Liczba krajowych użytkowników SWIFT-u wzrasta niemal lawinowo. O ile w 1988 r. było ich w Polsce zaledwie 3 (BH SA, Narodowy Bank Polski i Pekao SA), to teraz jest już 27 -w tym 24 użytkowników tzw. "żywych" (rzeczywistych). Liczba zgłoszeń oczekujących na rozpatrzenie jest znacznie większa, ale bank, żeby zostać przyjętym do grupy użytkowników sieci, musi spełniać szereg wymogów formalnych, a także dysponować odpowiednim sprzętem. Obecnie sieci SWIFT używają m.in. Bank Depozytowo-Kredytowy w Lublinie, Bank Gospodarki Żywnościowej, Bank Turystyki, Bank Przemysłowo-Handlowy w Krakowie, Bank Zachodni, Creditanstalt, Kredyt Bank, Powszechny Bank Kredytowy, Powszechna Kasa Oszczędności BP, RCB, Societe Generale oraz Wielkopolski Bank Kredytowy. zczególnie duży wzrost liczby użytkowników odnotowano w ostatnich latach.

Komu SWIFT?

Na takie pytanie odpowiedź nie jest niestety łatwa. Nie zawsze bowiem sama dzienna liczba dyspozycji płatniczych decyduje o tym, czy podłączać bank do tej sieci. Czasem wrto zainstalować terminal SWIFT nawet dla 150 transakcji dziennie. Choć jest to niewiele, jeśli zważyć, że objętość przeciętnego komunikatu wynosi ok. 300 znaków. Ważne jest natomiast, jaki typ klientów wyraża zapotrzebowanie na transakcje SWIFT, jaka jest przewidywana wielkość obrotów międzynarodowych oraz zyski czasowe (a więc pieniężne), wynikające z zainstalowania drogiej bądź co bądź innowacji (minimalne inwestycje wynoszą ok. 80-100 tys. USD).

Żeby nowa instalacja była nieco mniej kosztowna warto pamiętać, że SWIFT jest tylko jedną z wielu aplikacji. Jeśli więc kupujemy określony sprzęt, który umożliwi uruchamianie tej aplikacji, to warto przemyśleć inwestycję tak, żeby na tym samym sprzęcie równolegle można było wykonywać inne czynności. Pozwoli to na efektywniejszą amortyzację wysokich nakładów. Dlatego jeśli kupujemy komputer, na którym będzie instalowane oprogramowanie do transmisji SWIFT, to warto zdobyć rozeznanie, jakie inne pożyteczne aplikacje są dostępne dla komputera tego typu.

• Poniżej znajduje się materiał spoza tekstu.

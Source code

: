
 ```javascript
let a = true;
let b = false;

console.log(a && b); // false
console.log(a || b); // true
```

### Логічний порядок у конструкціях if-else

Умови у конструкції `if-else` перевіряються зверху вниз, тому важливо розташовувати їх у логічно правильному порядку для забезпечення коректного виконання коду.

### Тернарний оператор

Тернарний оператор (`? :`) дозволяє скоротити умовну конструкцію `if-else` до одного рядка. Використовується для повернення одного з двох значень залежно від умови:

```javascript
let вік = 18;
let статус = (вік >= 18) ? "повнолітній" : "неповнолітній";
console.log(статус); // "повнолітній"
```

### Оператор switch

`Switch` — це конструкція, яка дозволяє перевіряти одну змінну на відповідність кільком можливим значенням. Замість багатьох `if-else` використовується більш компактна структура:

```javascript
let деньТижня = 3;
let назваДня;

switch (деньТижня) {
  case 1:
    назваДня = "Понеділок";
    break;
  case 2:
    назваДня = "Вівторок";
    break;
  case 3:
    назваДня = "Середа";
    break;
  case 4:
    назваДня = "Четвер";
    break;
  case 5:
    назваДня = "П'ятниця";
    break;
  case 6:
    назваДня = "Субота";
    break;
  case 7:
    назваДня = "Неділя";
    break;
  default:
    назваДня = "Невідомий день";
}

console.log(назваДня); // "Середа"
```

Innymi słowy należy przeprowadzić typową, a jakże często bagatelizowaną kalkulację projektową.

Wdrożenie

Samo techniczne zainstalowanie terminala SWIFT i uruchomienie tramsmisji jest stosunkowo proste, jeśli już użytkownik (bank) zapewnił sobie połączenie z SAP za pomocą dzierżawionych lub komutowanych linii lokalnych. Doświadczeni fachowcy robią to w nie więcej niż 2 dni.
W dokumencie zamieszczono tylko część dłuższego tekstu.